(Dataset entries)
Segment Open

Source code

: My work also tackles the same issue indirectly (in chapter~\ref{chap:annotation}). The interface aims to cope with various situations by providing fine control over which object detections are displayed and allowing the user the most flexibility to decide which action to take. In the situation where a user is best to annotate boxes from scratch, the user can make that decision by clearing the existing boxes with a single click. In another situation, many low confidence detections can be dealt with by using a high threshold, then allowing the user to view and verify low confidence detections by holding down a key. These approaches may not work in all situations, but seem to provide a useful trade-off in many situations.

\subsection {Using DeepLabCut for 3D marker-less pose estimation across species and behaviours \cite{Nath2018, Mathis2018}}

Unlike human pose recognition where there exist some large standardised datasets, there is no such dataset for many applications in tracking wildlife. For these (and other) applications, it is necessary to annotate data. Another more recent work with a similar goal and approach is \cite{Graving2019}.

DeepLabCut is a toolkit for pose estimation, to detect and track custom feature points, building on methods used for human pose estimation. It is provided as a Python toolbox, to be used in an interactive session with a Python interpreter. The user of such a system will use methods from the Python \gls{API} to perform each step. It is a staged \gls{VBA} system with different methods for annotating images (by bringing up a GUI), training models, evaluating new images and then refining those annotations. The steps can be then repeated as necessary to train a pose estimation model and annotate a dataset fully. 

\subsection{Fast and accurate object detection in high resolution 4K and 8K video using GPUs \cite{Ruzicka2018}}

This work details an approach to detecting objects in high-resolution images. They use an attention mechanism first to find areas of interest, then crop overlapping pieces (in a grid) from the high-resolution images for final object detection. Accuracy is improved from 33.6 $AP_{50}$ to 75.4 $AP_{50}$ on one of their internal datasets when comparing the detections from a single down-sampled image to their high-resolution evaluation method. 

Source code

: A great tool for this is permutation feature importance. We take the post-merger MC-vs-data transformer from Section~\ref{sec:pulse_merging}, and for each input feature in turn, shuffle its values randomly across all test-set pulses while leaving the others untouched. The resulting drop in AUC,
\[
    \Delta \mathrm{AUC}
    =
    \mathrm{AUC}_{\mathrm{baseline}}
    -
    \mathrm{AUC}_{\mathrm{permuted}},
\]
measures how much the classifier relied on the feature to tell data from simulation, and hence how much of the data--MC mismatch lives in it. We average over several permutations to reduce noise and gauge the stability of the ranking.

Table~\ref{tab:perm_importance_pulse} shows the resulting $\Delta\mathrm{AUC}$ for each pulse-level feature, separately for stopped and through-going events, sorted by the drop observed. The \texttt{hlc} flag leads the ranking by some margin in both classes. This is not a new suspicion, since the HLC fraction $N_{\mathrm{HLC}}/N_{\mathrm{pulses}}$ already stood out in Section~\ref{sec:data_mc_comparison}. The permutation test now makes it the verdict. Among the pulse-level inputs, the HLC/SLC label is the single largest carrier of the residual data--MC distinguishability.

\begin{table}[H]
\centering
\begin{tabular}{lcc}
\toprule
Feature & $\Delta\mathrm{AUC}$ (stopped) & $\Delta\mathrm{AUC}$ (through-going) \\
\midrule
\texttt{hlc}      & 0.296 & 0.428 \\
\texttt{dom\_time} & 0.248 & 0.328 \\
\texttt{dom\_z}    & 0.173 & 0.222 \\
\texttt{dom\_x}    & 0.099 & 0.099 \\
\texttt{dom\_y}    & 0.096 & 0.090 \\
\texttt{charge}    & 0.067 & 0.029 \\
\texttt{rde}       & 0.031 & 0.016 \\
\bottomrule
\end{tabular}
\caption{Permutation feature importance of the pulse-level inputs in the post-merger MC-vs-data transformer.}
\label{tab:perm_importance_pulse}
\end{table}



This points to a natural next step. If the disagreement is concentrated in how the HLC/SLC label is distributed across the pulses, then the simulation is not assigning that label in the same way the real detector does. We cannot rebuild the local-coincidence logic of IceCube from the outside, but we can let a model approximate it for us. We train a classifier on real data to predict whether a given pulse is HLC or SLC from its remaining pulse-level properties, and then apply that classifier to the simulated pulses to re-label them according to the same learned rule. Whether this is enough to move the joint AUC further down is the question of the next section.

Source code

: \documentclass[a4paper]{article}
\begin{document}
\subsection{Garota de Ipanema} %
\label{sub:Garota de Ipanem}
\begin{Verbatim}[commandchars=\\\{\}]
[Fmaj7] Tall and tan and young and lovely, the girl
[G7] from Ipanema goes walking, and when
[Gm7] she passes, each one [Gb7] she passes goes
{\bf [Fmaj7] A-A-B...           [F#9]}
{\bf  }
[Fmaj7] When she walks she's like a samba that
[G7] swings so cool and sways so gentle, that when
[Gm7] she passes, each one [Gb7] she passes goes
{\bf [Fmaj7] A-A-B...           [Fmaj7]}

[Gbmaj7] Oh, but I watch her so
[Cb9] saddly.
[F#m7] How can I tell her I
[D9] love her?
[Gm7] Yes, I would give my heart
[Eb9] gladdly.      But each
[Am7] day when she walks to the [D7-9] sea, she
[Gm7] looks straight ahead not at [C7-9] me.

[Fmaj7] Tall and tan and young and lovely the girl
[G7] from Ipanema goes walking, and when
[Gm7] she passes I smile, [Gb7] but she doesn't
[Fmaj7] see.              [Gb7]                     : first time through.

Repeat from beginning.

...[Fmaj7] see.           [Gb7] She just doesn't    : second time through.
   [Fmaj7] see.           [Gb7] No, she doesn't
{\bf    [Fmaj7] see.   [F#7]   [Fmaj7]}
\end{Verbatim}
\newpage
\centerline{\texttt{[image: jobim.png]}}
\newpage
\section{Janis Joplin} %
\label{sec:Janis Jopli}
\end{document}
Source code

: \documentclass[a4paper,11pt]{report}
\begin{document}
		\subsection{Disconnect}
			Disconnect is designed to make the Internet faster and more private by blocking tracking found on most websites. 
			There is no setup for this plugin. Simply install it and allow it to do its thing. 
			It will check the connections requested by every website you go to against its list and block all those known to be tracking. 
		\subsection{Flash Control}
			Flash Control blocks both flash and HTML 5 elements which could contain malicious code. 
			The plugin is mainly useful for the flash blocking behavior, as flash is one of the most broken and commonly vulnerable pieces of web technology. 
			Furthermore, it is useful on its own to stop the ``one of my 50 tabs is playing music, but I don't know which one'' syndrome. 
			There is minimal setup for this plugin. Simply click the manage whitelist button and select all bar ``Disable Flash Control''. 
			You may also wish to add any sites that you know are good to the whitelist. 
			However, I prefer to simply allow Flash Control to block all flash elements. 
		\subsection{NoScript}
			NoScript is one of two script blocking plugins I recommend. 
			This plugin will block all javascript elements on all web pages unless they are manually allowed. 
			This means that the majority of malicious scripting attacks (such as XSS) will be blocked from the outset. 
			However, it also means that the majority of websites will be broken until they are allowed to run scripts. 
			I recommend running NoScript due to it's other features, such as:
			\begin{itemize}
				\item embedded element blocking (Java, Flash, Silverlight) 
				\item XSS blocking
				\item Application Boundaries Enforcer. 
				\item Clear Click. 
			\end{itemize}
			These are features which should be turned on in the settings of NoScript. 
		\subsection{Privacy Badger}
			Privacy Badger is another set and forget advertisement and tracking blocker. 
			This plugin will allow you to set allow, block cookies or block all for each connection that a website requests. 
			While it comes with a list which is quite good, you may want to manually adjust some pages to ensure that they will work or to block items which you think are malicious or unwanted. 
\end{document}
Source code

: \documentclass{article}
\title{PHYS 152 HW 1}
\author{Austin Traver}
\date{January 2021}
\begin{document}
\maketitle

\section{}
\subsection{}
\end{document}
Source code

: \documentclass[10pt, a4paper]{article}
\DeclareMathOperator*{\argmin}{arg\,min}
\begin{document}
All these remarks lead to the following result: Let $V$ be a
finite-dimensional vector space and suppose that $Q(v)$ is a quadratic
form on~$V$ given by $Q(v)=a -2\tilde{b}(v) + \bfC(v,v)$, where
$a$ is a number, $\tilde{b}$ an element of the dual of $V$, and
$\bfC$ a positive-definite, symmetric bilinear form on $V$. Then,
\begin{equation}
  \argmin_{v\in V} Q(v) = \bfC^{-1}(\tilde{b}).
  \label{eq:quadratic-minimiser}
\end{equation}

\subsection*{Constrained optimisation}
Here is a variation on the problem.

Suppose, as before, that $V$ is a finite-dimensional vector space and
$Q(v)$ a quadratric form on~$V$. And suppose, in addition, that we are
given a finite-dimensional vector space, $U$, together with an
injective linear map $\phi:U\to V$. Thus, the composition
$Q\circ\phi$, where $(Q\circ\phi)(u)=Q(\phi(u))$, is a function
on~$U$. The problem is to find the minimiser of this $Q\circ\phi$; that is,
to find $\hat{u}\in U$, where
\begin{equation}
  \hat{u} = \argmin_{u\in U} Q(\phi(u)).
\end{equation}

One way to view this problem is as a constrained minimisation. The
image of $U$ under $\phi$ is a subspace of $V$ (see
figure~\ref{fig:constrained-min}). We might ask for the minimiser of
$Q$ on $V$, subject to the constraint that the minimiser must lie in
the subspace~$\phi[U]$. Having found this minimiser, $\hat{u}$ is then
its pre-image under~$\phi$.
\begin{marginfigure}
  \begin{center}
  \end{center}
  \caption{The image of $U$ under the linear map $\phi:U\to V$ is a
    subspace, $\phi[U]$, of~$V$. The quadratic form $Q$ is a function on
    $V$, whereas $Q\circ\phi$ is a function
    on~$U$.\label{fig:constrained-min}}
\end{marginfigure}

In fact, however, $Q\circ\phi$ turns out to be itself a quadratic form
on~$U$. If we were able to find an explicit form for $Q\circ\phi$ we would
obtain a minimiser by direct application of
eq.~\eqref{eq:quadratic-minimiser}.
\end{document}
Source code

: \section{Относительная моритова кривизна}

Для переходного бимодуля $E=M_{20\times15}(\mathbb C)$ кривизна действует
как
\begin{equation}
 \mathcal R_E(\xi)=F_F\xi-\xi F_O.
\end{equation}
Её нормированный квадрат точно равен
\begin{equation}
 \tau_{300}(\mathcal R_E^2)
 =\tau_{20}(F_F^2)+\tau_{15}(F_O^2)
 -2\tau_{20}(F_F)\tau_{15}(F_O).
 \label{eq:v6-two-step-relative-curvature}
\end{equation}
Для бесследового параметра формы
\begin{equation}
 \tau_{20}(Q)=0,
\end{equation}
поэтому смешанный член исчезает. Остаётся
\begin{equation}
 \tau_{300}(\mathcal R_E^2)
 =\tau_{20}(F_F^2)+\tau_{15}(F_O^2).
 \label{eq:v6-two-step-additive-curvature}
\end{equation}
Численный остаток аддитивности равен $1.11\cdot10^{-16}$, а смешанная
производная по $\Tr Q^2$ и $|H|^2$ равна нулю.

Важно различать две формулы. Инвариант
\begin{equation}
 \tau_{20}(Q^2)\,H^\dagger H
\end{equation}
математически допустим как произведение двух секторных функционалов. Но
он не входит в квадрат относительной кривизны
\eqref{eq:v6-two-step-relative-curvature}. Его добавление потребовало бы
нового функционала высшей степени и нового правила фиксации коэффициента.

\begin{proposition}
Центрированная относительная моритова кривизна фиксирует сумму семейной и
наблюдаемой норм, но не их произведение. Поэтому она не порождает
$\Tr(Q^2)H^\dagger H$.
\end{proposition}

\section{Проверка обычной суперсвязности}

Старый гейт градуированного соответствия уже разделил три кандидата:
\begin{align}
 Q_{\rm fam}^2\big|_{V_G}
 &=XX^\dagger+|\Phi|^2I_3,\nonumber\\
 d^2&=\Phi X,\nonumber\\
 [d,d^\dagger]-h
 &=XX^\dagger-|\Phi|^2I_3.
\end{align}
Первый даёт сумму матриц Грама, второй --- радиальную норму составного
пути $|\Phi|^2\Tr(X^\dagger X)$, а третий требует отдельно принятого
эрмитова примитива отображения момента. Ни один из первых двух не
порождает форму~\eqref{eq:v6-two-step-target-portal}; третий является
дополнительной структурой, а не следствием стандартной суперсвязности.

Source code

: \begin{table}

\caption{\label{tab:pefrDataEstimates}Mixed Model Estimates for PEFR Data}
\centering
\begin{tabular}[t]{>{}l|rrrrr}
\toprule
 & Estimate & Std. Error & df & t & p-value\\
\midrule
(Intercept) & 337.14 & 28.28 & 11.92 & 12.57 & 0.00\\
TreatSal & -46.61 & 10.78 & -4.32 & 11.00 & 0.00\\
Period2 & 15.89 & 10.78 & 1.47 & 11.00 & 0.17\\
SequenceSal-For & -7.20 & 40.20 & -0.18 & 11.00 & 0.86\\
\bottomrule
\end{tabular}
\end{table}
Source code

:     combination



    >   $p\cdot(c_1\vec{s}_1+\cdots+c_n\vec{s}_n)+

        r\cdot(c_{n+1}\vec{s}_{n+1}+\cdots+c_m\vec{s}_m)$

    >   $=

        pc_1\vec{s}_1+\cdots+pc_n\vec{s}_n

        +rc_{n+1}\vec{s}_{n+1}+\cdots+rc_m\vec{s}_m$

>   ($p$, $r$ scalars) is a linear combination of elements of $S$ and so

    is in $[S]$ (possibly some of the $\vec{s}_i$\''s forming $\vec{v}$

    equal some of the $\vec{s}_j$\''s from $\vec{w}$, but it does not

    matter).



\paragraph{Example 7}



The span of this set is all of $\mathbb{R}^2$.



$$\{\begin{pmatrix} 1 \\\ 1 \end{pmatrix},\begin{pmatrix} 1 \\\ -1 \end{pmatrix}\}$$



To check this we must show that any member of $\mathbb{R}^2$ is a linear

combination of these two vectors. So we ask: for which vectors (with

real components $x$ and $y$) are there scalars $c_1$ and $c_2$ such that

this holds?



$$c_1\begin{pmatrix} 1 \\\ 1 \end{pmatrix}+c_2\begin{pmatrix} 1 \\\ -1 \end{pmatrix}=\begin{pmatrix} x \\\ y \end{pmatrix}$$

Segment Closed

**Your assignment**
If a line of the records contains the word "points", count it; give only the total.

**Response below**
2